As $`p`$ varies, the graph moves to either the right (when $`p`$ is positive) or left (when $`p`$ is negative).

As $`q`$ varies, the graph moves either up (when $`q`$ is positive) or down (when $`q`$ is negative).

### Question 1 b)

I would first find the vertex which is equal to is at (AOS, optimal value), or $`(\dfrac{-b}{2a}, \dfrac{-b^2}{4a} + c)`$.
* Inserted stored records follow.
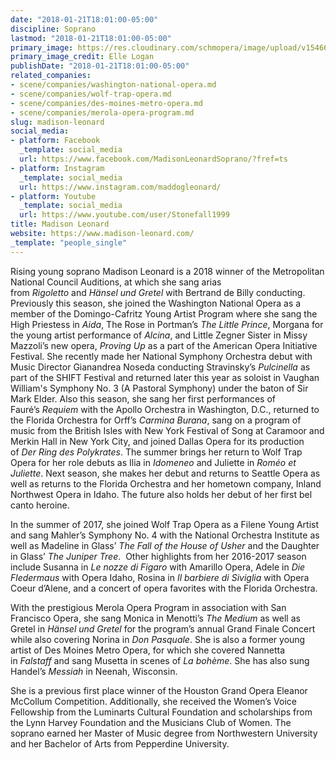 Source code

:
 ```yaml
---
date: "2018-01-21T18:01:00-05:00"
discipline: Soprano
lastmod: "2018-01-21T18:01:00-05:00"
primary_image: https://res.cloudinary.com/schmopera/image/upload/v1546623824/media/2019/01/MadisonLeonard.png
primary_image_credit: Elle Logan
publishDate: "2018-01-21T18:01:00-05:00"
related_companies:
- scene/companies/washington-national-opera.md
- scene/companies/wolf-trap-opera.md
- scene/companies/des-moines-metro-opera.md
- scene/companies/merola-opera-program.md
slug: madison-leonard
social_media:
- platform: Facebook
  _template: social_media
  url: https://www.facebook.com/MadisonLeonardSoprano/?fref=ts
- platform: Instagram
  _template: social_media
  url: https://www.instagram.com/maddogleonard/
- platform: Youtube
  _template: social_media
  url: https://www.youtube.com/user/Stonefall1999
title: Madison Leonard
website: https://www.madison-leonard.com/
_template: "people_single"
---
```

Rising young soprano Madison Leonard is a 2018 winner of the Metropolitan National Council Auditions, at which she sang arias from _Rigoletto_ and _Hänsel und Gretel_ with Bertrand de Billy conducting. Previously this season, she joined the Washington National Opera as a member of the Domingo-Cafritz Young Artist Program where she sang the High Priestess in _Aida_, The Rose in Portman’s _The Little Prince_, Morgana for the young artist performance of _Alcina_, and Little Zegner Sister in Missy Mazzoli’s new opera, _Proving Up_ as a part of the American Opera Initiative Festival. She recently made her National Symphony Orchestra debut with Music Director Gianandrea Noseda conducting Stravinsky’s _Pulcinella_ as part of the SHIFT Festival and returned later this year as soloist in Vaughan William's Symphony No. 3 (A Pastoral Symphony) under the baton of Sir Mark Elder. Also this season, she sang her first performances of Fauré’s _Requiem_ with the Apollo Orchestra in Washington, D.C., returned to the Florida Orchestra for Orff’s _Carmina Burana_, sang on a program of music from the British Isles with New York Festival of Song at Caramoor and Merkin Hall in New York City, and joined Dallas Opera for its production of _Der Ring des Polykrates_. The summer brings her return to Wolf Trap Opera for her role debuts as Ilia in _Idomeneo_ and Juliette in _Roméo et Juliette_. Next season, she makes her debut and returns to Seattle Opera as well as returns to the Florida Orchestra and her hometown company, Inland Northwest Opera in Idaho. The future also holds her debut of her first bel canto heroine.

In the summer of 2017, she joined Wolf Trap Opera as a Filene Young Artist and sang Mahler’s Symphony No. 4 with the National Orchestra Institute as well as Madeline in Glass’ _The Fall of the House of Usher_ and the Daughter in Glass’ _The Juniper Tree_.  Other highlights from her 2016-2017 season include Susanna in _Le nozze di Figaro_ with Amarillo Opera, Adele in _Die Fledermaus_ with Opera Idaho, Rosina in _Il barbiere di Siviglia_ with Opera Coeur d’Alene, and a concert of opera favorites with the Florida Orchestra.

With the prestigious Merola Opera Program in association with San Francisco Opera, she sang Monica in Menotti’s _The Medium_ as well as Gretel in _Hänsel und Gretel_ for the program’s annual Grand Finale Concert while also covering Norina in _Don Pasquale_. She is also a former young artist of Des Moines Metro Opera, for which she covered Nannetta in _Falstaff_ and sang Musetta in scenes of _La bohème_. She has also sung Handel’s _Messiah_ in Neenah, Wisconsin. 

She is a previous first place winner of the Houston Grand Opera Eleanor McCollum Competition. Additionally, she received the Women’s Voice Fellowship from the Luminarts Cultural Foundation and scholarships from the Lynn Harvey Foundation and the Musicians Club of Women. The soprano earned her Master of Music degree from Northwestern University and her Bachelor of Arts from Pepperdine University.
In this case it would be at $`(\dfrac{-13}{6}, \dfrac{-169}{12} + 4)`$

Then by using the step property, which is $`1a, 3a, 5a \cdots \implies 3, 9, 15 \cdots`$, I can plot the points on the graph. In addition, since $`a`$ is positive, the graph
will be opening upward.

### Question 2 a)

By plugging $`3`$ as the time into the relation $`h = -5t^2 + 100t`$, we get:

$`h = -5(3)^2 + 100(3) \implies h = -5(9) + 300 \implies h = 255`$

The flare will be $`255m`$ tall.

### Question 2 b)

The maximum height reached by the flare is when $`t = \dfrac{-b}{2a}`$ (optimal value).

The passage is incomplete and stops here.